LSE’s Technology Woes May Prove Beneficial for Competitors
Recent rumblings of concern with regard to the increase in algorithmic, or black-box, trading, as well as stock exchanges becoming too reliant on technology, may very well be valid when considering the computer malfunction on Monday at the London Stock Exchange. Certainly, this could not have come at a worse time for the world’s third largest exchange. News of the U.S. federal government take-over of mortgage giants Fannie Mae and Freddie Mac triggered a flurry of activity in world-wide markets resulting in one of the biggest market rallies in the past five months – and LSE investors and dealers stood by helplessly, like a penniless child looking through a candy store window.
The healthy gains that were being enjoyed by London’s FTSE 100 Index at open of trade came to an abrupt halt at about 9 am on Monday, with the exchange only reopening at 4 pm, just in time to close again for the day. What makes the breakdown in technology even more embarrassing is that it follows hot on the heels of a letter by LSE head, Dame Clara Furse, published in the Financial Times, wherein she confidently promotes the advanced technology of the high-profile exchange.
Yesterday the London Stock Exchange launched an urgent investigation into what caused the almost seven hour hiatus, with the objective of ensuring that it never happens again. Undoubtedly, Monday’s fiasco would want to be avoided at any costs. The situation has been described by dealers as “an absolute disaster”. Frozen screens, which remained frozen, resulted in increasing stress levels as the day wore on. Eventually dealers drifted off to local pubs and coffee bars, seemingly resigning themselves to the fact that Monday was a write-off.
Speculation is rife that the LSE’s computer systems may not have been able to handle the dramatically increased level of trade that occurred on Monday. No doubt the investigation will reveal whether that was the case, but the fact remains that it was a major setback for the exchange which normally trades shares to the value of around £8 billion on a daily basis. Experts estimate that only half of that value was traded on Monday, with more than 350 million shares changing hands before 9 am, leaving traders fuming over what they may have achieved had the day continued as it should have.

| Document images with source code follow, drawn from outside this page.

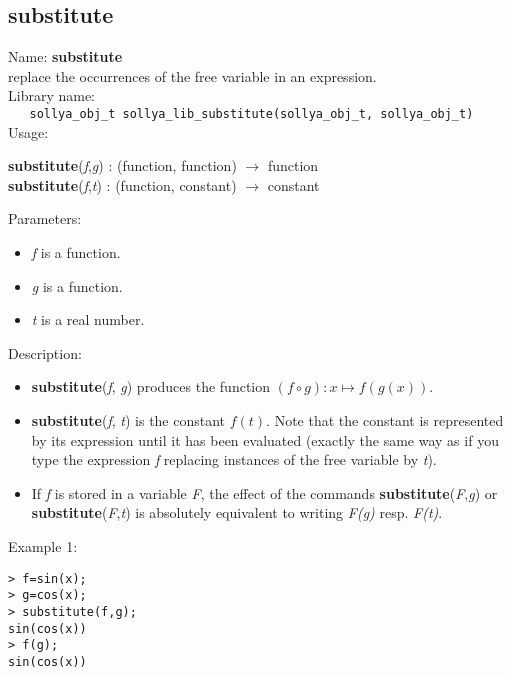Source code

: \subsection{substitute}
\label{labsubstitute}
\noindent Name: \textbf{substitute}\\
\phantom{aaa}replace the occurrences of the free variable in an expression.\\[0.2cm]
\noindent Library name:\\
\verb|   sollya_obj_t sollya_lib_substitute(sollya_obj_t, sollya_obj_t)|\\[0.2cm]
\noindent Usage: 
\begin{center}
\textbf{substitute}(\emph{f},\emph{g}) : (\textsf{function}, \textsf{function}) $\rightarrow$ \textsf{function}\\
\textbf{substitute}(\emph{f},\emph{t}) : (\textsf{function}, \textsf{constant}) $\rightarrow$ \textsf{constant}\\
\end{center}
Parameters: 
\begin{itemize}
\item \emph{f} is a function.
\item \emph{g} is a function.
\item \emph{t} is a real number.
\end{itemize}
\noindent Description: \begin{itemize}

\item \textbf{substitute}(\emph{f}, \emph{g}) produces the function $(f \circ g) : x \mapsto f(g(x))$.

\item \textbf{substitute}(\emph{f}, \emph{t}) is the constant $f(t)$. Note that the constant is
   represented by its expression until it has been evaluated (exactly the same
   way as if you type the expression \emph{f} replacing instances of the free variable 
   by \emph{t}).

\item If \emph{f} is stored in a variable \emph{F}, the effect of the commands \textbf{substitute}(\emph{F},\emph{g}) or \textbf{substitute}(\emph{F},\emph{t}) is absolutely equivalent to 
   writing \emph{F(g)} resp. \emph{F(t)}.
\end{itemize}
\noindent Example 1: 
\begin{center}\begin{minipage}{15cm}\begin{Verbatim}[frame=single,commandchars=\\\|\~]
> f=sin(x);
> g=cos(x);
> substitute(f,g);
sin(cos(x))
> f(g);
sin(cos(x))
\end{Verbatim}
\end{minipage}\end{center}
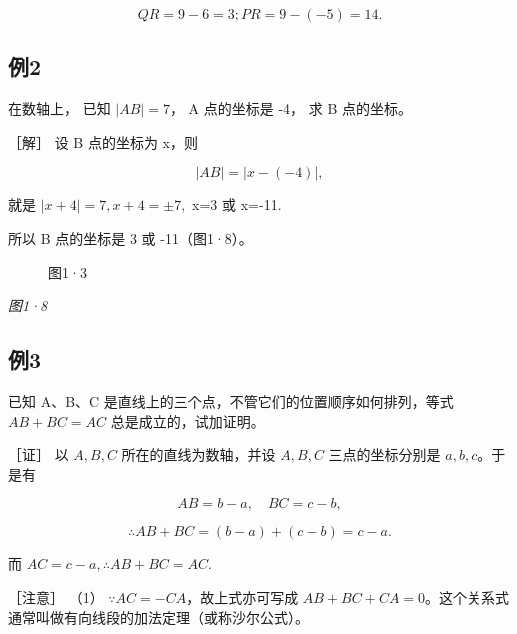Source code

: \[
QR = 9 - 6 = 3; PR = 9 - (- 5) = 14.
\]

\subsection{例2}\label{ux4f8b2}

在数轴上， 已知 \(\left|AB\right|=7\)， A 点的坐标是 -4， 求 B
点的坐标。

［解］ 设 B 点的坐标为 x，则

\[
\vert AB \vert = \vert x - (- 4) \vert,
\]

就是 \(|x + 4| = 7, x + 4 = \pm 7,\) x=3 或 x=-11.

所以 B 点的坐标是 3 或 -11（图1·8）。

\begin{figure}
\centering
{}
\caption{图1·3}
\end{figure}

\emph{图1·8}

\subsection{例3}\label{ux4f8b3}

已知 A、B、C 是直线上的三个点，不管它们的位置顺序如何排列，等式
\(AB+BC=AC\) 总是成立的，试加证明。

［证］ 以 \(A, B, C\) 所在的直线为数轴，并设 \(A, B, C\)
三点的坐标分别是 \(a, b, c\)。于是有

\[
AB = b - a, \quad BC = c - b,
\]

\[
\therefore AB + BC = (b - a) + (c - b) = c - a.
\]

而 \(AC = c - a, \therefore AB + BC = AC.\)

［注意］ （1） \(\because AC = -CA\)，故上式亦可写成
\(AB + BC + CA = 0\)。这个关系式通常叫做有向线段的加法定理（或称沙尔公式）。

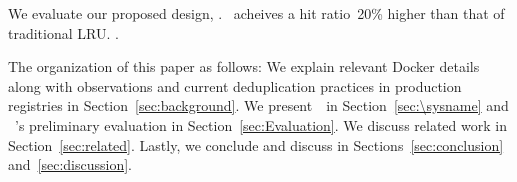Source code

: 
We evaluate our proposed design, \sysname. 
\sysname~acheives a hit ratio~20\% higher than that of traditional LRU. 
.  




The organization of this paper as follows: 
We explain relevant Docker details along with observations and current deduplication practices in production registries in Section~\ref{sec:background}.
We present~\sysname~in Section~\ref{sec:\sysname} and ~\sysname's preliminary evaluation in Section~\ref{sec:Evaluation}. 
We discuss related work in Section~\ref{sec:related}.
Lastly, we conclude and discuss in Sections~\ref{sec:conclusion} and~\ref{sec:discussion}.


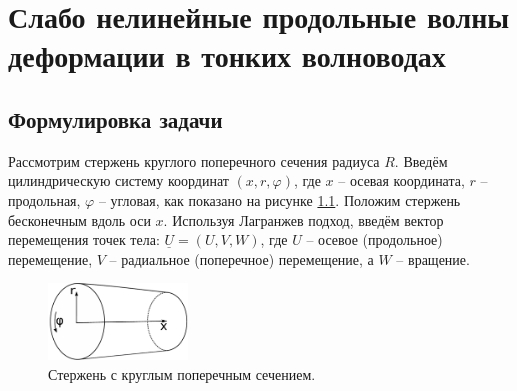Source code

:\documentclass[12pt, a4paper]{report}
\newcommand{\vect}[1]{\underline{#1}}
\begin{document}
\chapter{Слабо нелинейные продольные волны деформации в тонких волноводах}

\section{Формулировка задачи}


Рассмотрим стержень круглого поперечного сечения радиуса $R$. Введём цилиндрическую систему координат $(x, r, \varphi)$, где $x$ -- осевая координата, $r$ -- продольная, $\varphi$ -- угловая, как показано на рисунке \ref{fig:rod}. Положим стержень бесконечным вдоль оси $x$. Используя Лагранжев подход, введём вектор перемещения точек тела: $\vect{U} = (U, V, W)$, где $U$ -- осевое (продольное) перемещение, $V$ -- радиальное (поперечное) перемещение, а $W$ -- вращение.
\begin{figure}[h]
	\centering
	\includegraphics[width=0.33\textwidth]{1_RodSchematic}
	\caption{Стержень с круглым поперечным сечением.}
	\label{fig:rod}
\end{figure}
\end{document}
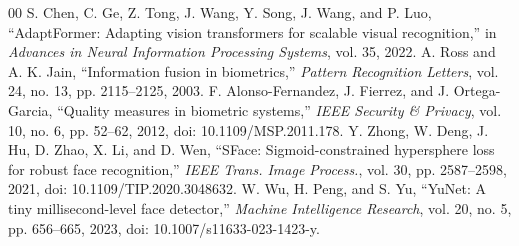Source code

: \documentclass[12pt,a4paper,oneside]{report}
\begin{document}
\begin{thebibliography}{00}
 S. Chen, C. Ge, Z. Tong, J. Wang, Y. Song, J. Wang, and P. Luo, ``AdaptFormer: Adapting vision transformers for scalable visual recognition,'' in \textit{Advances in Neural Information Processing Systems}, vol. 35, 2022.
 A. Ross and A. K. Jain, ``Information fusion in biometrics,'' \textit{Pattern Recognition Letters}, vol. 24, no. 13, pp. 2115--2125, 2003.
 F. Alonso-Fernandez, J. Fierrez, and J. Ortega-Garcia, ``Quality measures in biometric systems,'' \textit{IEEE Security \& Privacy}, vol. 10, no. 6, pp. 52--62, 2012, doi: 10.1109/MSP.2011.178.
 Y. Zhong, W. Deng, J. Hu, D. Zhao, X. Li, and D. Wen, ``SFace: Sigmoid-constrained hypersphere loss for robust face recognition,'' \textit{IEEE Trans. Image Process.}, vol. 30, pp. 2587--2598, 2021, doi: 10.1109/TIP.2020.3048632.
 W. Wu, H. Peng, and S. Yu, ``YuNet: A tiny millisecond-level face detector,'' \textit{Machine Intelligence Research}, vol. 20, no. 5, pp. 656--665, 2023, doi: 10.1007/s11633-023-1423-y.
\end{thebibliography}
\end{document}
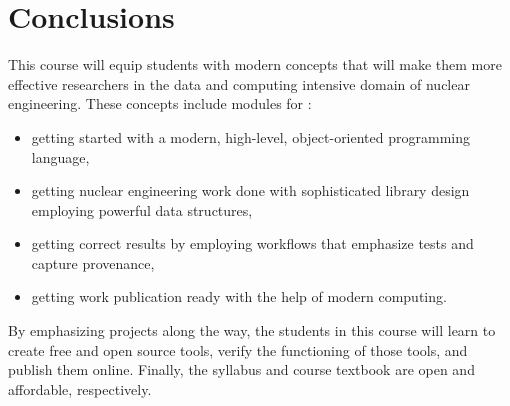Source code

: \documentclass{anstrans}
\begin{document}
\section{Conclusions}

This course will equip students with modern concepts that will make them more
effective researchers in the data and computing intensive domain of nuclear
engineering. These concepts include modules for :

\begin{itemize}
\item getting started with a modern, high-level, object-oriented programming language,
\item getting nuclear engineering work done with sophisticated library design employing powerful data structures,
\item getting correct results by employing workflows that emphasize tests and capture provenance,
\item getting work publication ready with the help of modern computing.
\end{itemize}

By emphasizing projects along the way, the students in this course will learn
to create free and open source tools, verify the functioning of those tools,
and publish them online.  Finally, the syllabus and course textbook are open
and affordable, respectively.


 
\end{document}
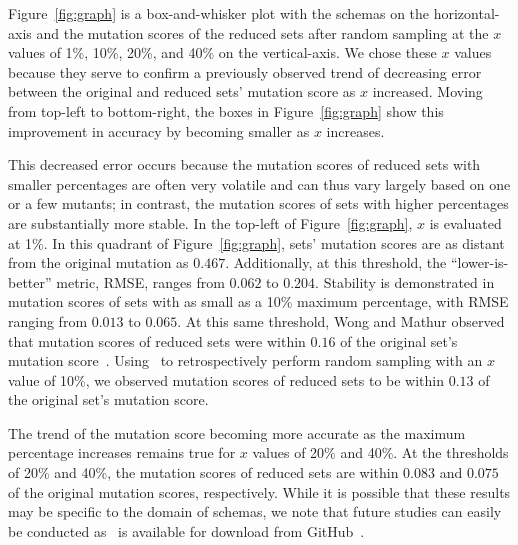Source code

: 

Figure~\ref{fig:graph} is a box-and-whisker plot with the schemas on the horizontal-axis and the mutation scores of the
reduced sets after random sampling at the $x$ values of 1\%, 10\%, 20\%, and 40\% on the vertical-axis.  We chose these
$x$ values because they serve to confirm a previously observed trend of decreasing error between the original and reduced
sets' mutation score as $x$
increased. Moving from top-left to bottom-right, the boxes in Figure~\ref{fig:graph} show this improvement in accuracy
by becoming smaller as $x$ increases.



This decreased error occurs because the mutation scores of reduced sets with smaller percentages are
often very volatile and can thus vary largely based on one or a few mutants; in contrast, the mutation scores of sets
with higher percentages are substantially more stable. In the top-left of Figure~\ref{fig:graph}, $x$ is
evaluated at 1\%.  In this quadrant of Figure~\ref{fig:graph}, sets' mutation scores are as distant from the original
mutation as $0.467$.  Additionally, at this threshold, the ``lower-is-better'' metric, RMSE, ranges from $0.062$ to
$0.204$.  Stability is demonstrated in mutation scores of sets with as small as a 10\% maximum percentage,
with RMSE ranging from $0.013$ to $0.065$.  At this same threshold, Wong and Mathur observed that mutation scores of
reduced sets were within $0.16$ of the original set's mutation score~\cite{mathur1994empirical}. Using \mr~to
retrospectively perform random sampling with an $x$ value of 10\%, we observed mutation scores of reduced sets to be
within $0.13$ of the original set's mutation score.


The trend of the mutation score becoming more accurate as the maximum percentage increases remains true for
$x$ values of 20\% and 40\%. At the thresholds of 20\% and 40\%, the mutation scores of reduced sets are within $0.083$
and $0.075$ of the original mutation scores, respectively. While it is possible that these results may be specific to
the domain of schemas, we note that future studies can easily be conducted as \mr~is available for download from
GitHub~\cite{tool}.



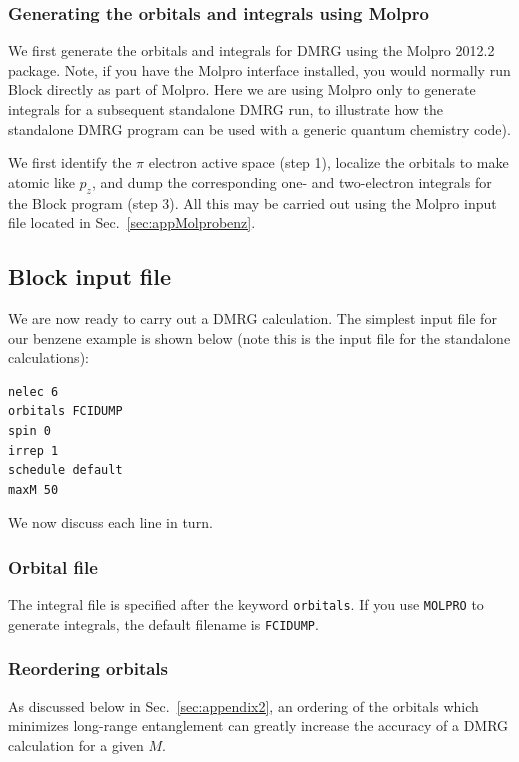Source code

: \documentclass[letterpaper,12pt,aps, pra]{revtex4-1}
\begin{document}

\subsubsection{Generating the orbitals and integrals using Molpro}

We first generate the orbitals and integrals for DMRG using the Molpro 2012.2
package. {Note, if you have the Molpro interface installed, you would normally
run Block directly as part of Molpro. Here we are using Molpro only to generate
integrals for a subsequent standalone DMRG run, to illustrate how the
standalone DMRG program can be used with a generic quantum chemistry code). }

We first identify
the $\pi$ electron active space (step 1), localize the orbitals to make atomic
like $p_z$, and dump the corresponding one- and two-electron integrals for the
Block program (step 3). All this may be carried out using the Molpro input
file located in Sec.~\ref{sec:appMolprobenz}.


\subsection{Block input file}

We are now ready to carry out a DMRG calculation. The simplest input file for our benzene example is shown below (note this is the input file for the standalone calculations):

\begin{verbatim}
nelec 6 
orbitals FCIDUMP
spin 0
irrep 1
schedule default
maxM 50
\end{verbatim}

We now discuss each line in turn.

\subsubsection{Orbital file}
The integral file is specified after the keyword \texttt{orbitals}. 
If you use \texttt{MOLPRO} to generate integrals, the default filename is \texttt{FCIDUMP}.

\subsubsection{Reordering orbitals}
As discussed below in Sec.~\ref{sec:appendix2}, an ordering of the orbitals
which minimizes long-range entanglement can greatly increase the accuracy of a
DMRG calculation for a given $M$. 
\end{document}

Rival electronic trading platforms, such as Chi-X and Turquoise, and other stock exchanges on both sides of the Atlantic, carried on with business as usual on Monday, highlighting the fact that the LSE is facing increasing competition, which will likely benefit from their misfortune. Chief executive of broker TD Waterhouse, Angus Rigby, estimated that they lost business running into six-figures because of the shutdown at the LSE. While expressing his relief that everything was back to normal at the LSE on Tuesday, he is quoted as saying that “the reality is that anyone who was thinking of using other exchanges, that is a path they will now have to consider a bit more.”